Une fois dans le calme et la solitude de son nouvel habitat encore impersonnel, elle s’emploie à ranger ses vêtements, à disposer photographies et bibelots sur les meubles et à arranger un peu la décoration à sa convenance. « Cela prendra du temps afin pour que je me sente chez moi, hein, mon Dédé ? Mais, au moins, plus de tapis dans l’entrée ! » Avec un pincement acéré au cœur, elle regarde autour d’elle en pensant à ce qu’elle a laissé derrière elle… Comment sa fille va-t-elle réagir à ce brusque changement ? Elle pense également à Germaine. Celle-ci a pris la décision de partir vivre à Toulouse avec son fils et son épouse, du moins pour quelques temps : le cambriolage l’a laissée démunie, fragile ; vivre seule loin des siens lui semble impensable. Gilles possède une maison spacieuse dans laquelle il pourra accueillir sa mère avant qu’elle ne sente capable d’emménager dans une maison de retraite. Juliette se sent alors encore plus émue face à sa vie démantelée. Si elle n’avait su sa Charlotte dans la même localité, Juliette n’aurait sans doute pas pu se résigner à quitter sa belle maison pour ce tout petit espace au sein d’une institution pour personnes âgées. « Personnes âgées… Pffff… Si seulement mes gambettes pouvaient avoir l’âge de ma tête ! « l’âge, c’est dans la tête » disent à tout bout de champ les trentenaires et quarantenaires comme Alexandrine et Timothée (ses petits-enfants) ! On voit qu’ils n’ont pas 92 ans ! Enfin… Je ne me débrouille pas si mal, hein, mon Dédé ? » plaisante-t-elle à part elle en tapotant la poignée de son déambulateur.

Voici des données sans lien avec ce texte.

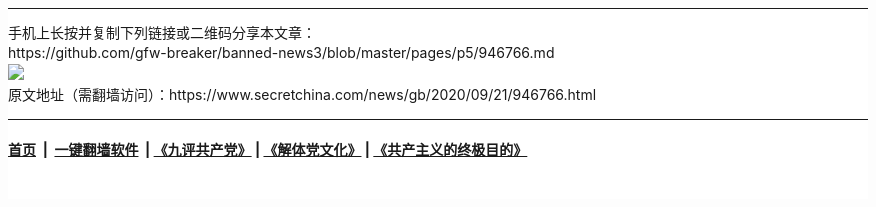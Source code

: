 
<hr/>
手机上长按并复制下列链接或二维码分享本文章：<br/>
https://github.com/gfw-breaker/banned-news3/blob/master/pages/p5/946766.md <br/>
<a href='https://github.com/gfw-breaker/banned-news3/blob/master/pages/p5/946766.md'><img src='https://github.com/gfw-breaker/banned-news3/blob/master/pages/p5/946766.md.png'/></a> <br/>
原文地址（需翻墙访问）：https://www.secretchina.com/news/gb/2020/09/21/946766.html


------------------------
#### [首页](https://github.com/gfw-breaker/banned-news3/blob/master/README.md) &nbsp;|&nbsp; [一键翻墙软件](https://github.com/gfw-breaker/nogfw/blob/master/README.md) &nbsp;| [《九评共产党》](https://github.com/gfw-breaker/9ping.md/blob/master/README.md#九评之一评共产党是什么) | [《解体党文化》](https://github.com/gfw-breaker/jtdwh.md/blob/master/README.md) | [《共产主义的终极目的》](https://github.com/gfw-breaker/gczydzjmd.md/blob/master/README.md)


<img src='http://gfw-breaker.win/banned-news3/pages/p5/946766.md' width='0px' height='0px'/>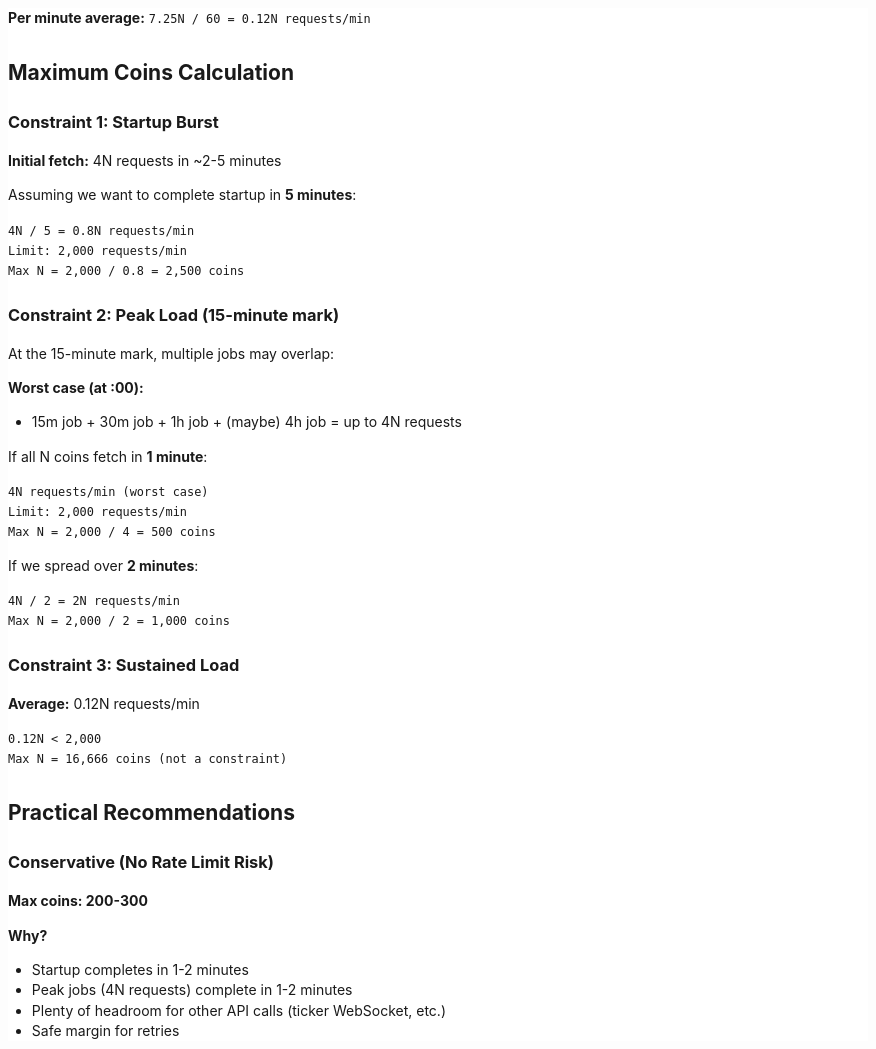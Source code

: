 **Per minute average:** `7.25N / 60 = 0.12N requests/min`

## Maximum Coins Calculation

### Constraint 1: Startup Burst

**Initial fetch:** 4N requests in ~2-5 minutes

Assuming we want to complete startup in **5 minutes**:
```
4N / 5 = 0.8N requests/min
Limit: 2,000 requests/min
Max N = 2,000 / 0.8 = 2,500 coins
```

### Constraint 2: Peak Load (15-minute mark)

At the 15-minute mark, multiple jobs may overlap:

**Worst case (at :00):**
- 15m job + 30m job + 1h job + (maybe) 4h job = up to 4N requests

If all N coins fetch in **1 minute**:
```
4N requests/min (worst case)
Limit: 2,000 requests/min
Max N = 2,000 / 4 = 500 coins
```

If we spread over **2 minutes**:
```
4N / 2 = 2N requests/min
Max N = 2,000 / 2 = 1,000 coins
```

### Constraint 3: Sustained Load

**Average:** 0.12N requests/min
```
0.12N < 2,000
Max N = 16,666 coins (not a constraint)
```

## Practical Recommendations

### Conservative (No Rate Limit Risk)

**Max coins: 200-300**

**Why?**
- Startup completes in 1-2 minutes
- Peak jobs (4N requests) complete in 1-2 minutes
- Plenty of headroom for other API calls (ticker WebSocket, etc.)
- Safe margin for retries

Le lendemain matin, elle se réveille de très bonne heure car elle souhaite se familiariser avec les lieux avant d’appeler sa fille. Il faudra lui annoncer qu’elle se présente non pas chez elle -son ancien si beau chez elle- mais à l’EHPAD de la rue des Églantines, Bâtiment A, porte 7. Charlotte va être dans tous ses états ! Mais Juliette s’efforcera de lui faire comprendre qu’il lui était nécessaire de procéder à ce changement toute seule. Bien sûr, Marina l’a énormément aidée mais elle se veut autonome et indépendante le plus possible et le plus longtemps possible. Malgré le chagrin et le sentiment diffus de désorientation qui l’envahissent au réveil, elle se sent fière d’avoir pu gérer ce nouveau cap de son existence sans sa famille. Elle n’aurait pas aimé que l’on se montre trop compatissant et trop afféré autour d’elle alors qu’elle avait avant tout besoin de calme et de sérénité pour réaliser cette transition. Quoiqu’il en soit, avant le petit-déjeuner, Juliette veut explorer les lieux…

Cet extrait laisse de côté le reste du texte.